**ACTIVITY**. Search the entries below for "using". Report each line where it occurs.

**** THE RECORDS

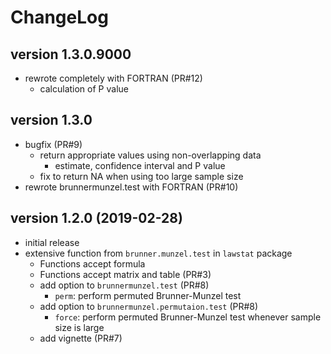# ChangeLog
## version 1.3.0.9000
* rewrote completely with FORTRAN (PR#12)
  * calculation of P value

## version 1.3.0
* bugfix (PR#9)
  * return appropriate values using non-overlapping data
    * estimate, confidence interval and P value
  * fix to return NA when using too large sample size
* rewrote brunnermunzel.test with FORTRAN (PR#10)

## version 1.2.0 (2019-02-28)
* initial release
* extensive function from `brunner.munzel.test` in `lawstat` package
  * Functions accept formula
  * Functions accept matrix and table (PR#3)
  * add option to `brunnermunzel.test` (PR#8)
    * `perm`: perform permuted Brunner-Munzel test
  * add option to `brunnermunzel.permutaion.test` (PR#8)
    * `force`: perform permuted Brunner-Munzel test
               whenever sample size is large
  * add vignette (PR#7)

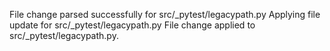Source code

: File change parsed successfully for src/_pytest/legacypath.py
Applying file update for src/_pytest/legacypath.py
File change applied to src/_pytest/legacypath.py.
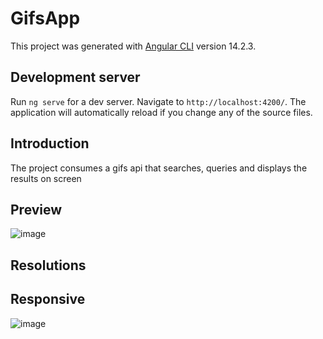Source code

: # GifsApp

This project was generated with [Angular CLI](https://github.com/angular/angular-cli) version 14.2.3.

## Development server

Run `ng serve` for a dev server. Navigate to `http://localhost:4200/`. The application will automatically reload if you change any of the source files.

## Introduction
The project consumes a gifs api that searches, queries and displays the results on screen

## Preview
![image](https://github.com/Marlon-Quinde/Aplication-Angular-API-Giphy/assets/71990962/d46d32ff-d389-497e-8e12-b7b0f789a3bf)

## Resolutions
## Responsive
![image](https://github.com/Marlon-Quinde/Aplication-Angular-API-Giphy/assets/71990962/c99bf12b-58ad-4c6b-9784-daa2bc29d3f8)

********

**TASK RESULT**.
  * return appropriate values using non-overlapping data
  * fix to return NA when using too large sample size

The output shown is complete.